Welcome to DU! The truly grassroots left-of-center political community where regular people, not algorithms, drive the discussions and set the standards. Join the community: Create a free account Support DU (and get rid of ads!): Become a Star Member Latest Breaking News General Discussion The DU Lounge All Forums Issue Forums Culture Forums Alliance Forums Region Forums Support Forums Help & Search

Judi Lynn

(160,530 posts)
7. If you had bothered to watch and learn what has been happening in Bolivia you would be embarrassed
Mon Nov 11, 2019, 07:04 AM
Nov 2019

by what you have written.

You won't know until you start doing your homework how wildly confused you are about Bolivia, Evo Morales, the vast majority of indigenous Bolivians who have been profoundly abused since the Spanish invaded up until this very moment, how the indigenous people were not even allowed to vote until after a revolution in 1952, as well as not even being allowed to walk on the sidewalks with any member of the small elite sector of white fascists which has controlled the whole country since they first seized control.

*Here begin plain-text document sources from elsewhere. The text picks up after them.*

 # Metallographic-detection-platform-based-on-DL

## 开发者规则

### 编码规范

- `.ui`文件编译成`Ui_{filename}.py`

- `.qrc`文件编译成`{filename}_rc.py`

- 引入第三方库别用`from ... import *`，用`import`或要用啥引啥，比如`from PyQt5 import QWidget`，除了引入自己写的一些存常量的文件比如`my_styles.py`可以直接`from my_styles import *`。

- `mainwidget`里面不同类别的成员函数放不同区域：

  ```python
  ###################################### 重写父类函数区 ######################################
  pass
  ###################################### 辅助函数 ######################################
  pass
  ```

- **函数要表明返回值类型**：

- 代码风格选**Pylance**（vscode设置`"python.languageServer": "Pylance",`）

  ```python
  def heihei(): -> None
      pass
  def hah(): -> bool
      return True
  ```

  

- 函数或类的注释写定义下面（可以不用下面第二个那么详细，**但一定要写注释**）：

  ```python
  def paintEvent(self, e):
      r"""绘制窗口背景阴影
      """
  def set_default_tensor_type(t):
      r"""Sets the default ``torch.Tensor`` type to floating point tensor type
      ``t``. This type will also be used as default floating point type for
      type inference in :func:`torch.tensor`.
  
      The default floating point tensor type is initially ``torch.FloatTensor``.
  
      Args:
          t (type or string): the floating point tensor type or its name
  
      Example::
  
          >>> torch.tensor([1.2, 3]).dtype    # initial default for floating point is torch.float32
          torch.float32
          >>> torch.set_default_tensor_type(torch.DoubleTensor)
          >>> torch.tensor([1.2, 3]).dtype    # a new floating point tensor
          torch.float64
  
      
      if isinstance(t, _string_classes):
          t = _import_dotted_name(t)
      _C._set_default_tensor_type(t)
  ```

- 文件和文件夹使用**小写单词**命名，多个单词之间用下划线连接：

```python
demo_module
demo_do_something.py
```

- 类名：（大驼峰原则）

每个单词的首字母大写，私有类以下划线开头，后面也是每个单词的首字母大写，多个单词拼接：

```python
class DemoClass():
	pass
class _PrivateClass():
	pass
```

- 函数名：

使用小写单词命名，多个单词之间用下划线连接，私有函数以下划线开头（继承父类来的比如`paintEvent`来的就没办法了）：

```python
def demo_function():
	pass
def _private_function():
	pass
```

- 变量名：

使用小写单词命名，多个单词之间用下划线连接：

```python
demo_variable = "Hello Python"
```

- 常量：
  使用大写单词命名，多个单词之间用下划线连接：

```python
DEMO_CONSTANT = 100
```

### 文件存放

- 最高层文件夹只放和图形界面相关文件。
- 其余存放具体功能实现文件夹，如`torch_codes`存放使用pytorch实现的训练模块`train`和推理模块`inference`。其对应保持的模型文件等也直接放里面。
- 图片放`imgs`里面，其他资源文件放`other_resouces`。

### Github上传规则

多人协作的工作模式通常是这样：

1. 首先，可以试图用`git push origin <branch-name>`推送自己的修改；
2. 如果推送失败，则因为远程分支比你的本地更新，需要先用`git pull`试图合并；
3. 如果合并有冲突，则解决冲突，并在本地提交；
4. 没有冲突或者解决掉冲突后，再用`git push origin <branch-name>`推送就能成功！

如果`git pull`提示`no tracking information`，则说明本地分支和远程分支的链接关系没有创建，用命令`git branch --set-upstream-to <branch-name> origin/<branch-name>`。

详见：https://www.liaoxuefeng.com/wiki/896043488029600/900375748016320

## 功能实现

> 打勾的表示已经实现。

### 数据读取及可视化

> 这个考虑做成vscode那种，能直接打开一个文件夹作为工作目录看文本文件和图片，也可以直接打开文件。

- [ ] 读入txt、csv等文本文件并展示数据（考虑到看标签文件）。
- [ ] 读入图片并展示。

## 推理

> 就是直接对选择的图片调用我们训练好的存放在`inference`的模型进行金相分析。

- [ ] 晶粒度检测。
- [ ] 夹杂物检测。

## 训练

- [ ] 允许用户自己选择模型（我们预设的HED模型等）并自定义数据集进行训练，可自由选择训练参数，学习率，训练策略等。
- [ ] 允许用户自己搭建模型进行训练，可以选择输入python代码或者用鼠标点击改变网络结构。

Clearly you always buy everything you read, and that's what the military/industrial power structure wants. If you imagine corporate media has been shoveling out facts about Latin America, you are going to be astonished once you get serious and start doing your homework.

A good starting point on learning about propaganda and the media would he to read any of the widely available material you can find on line, or in libraries about the "father of propaganda" in the U.S., Edward Louis Bernays. Jump right in there and start informing yourself, Almost everything you think you know has always been wrong starting when he assisted the US government by helping to "mold public perception" while Eisenhower's C.I.A. overthrew Iran's President in 1953, and started in, in deep seriousness, in the Americas in Guatemala by eliminating a progressive President Jacobo Arbenz.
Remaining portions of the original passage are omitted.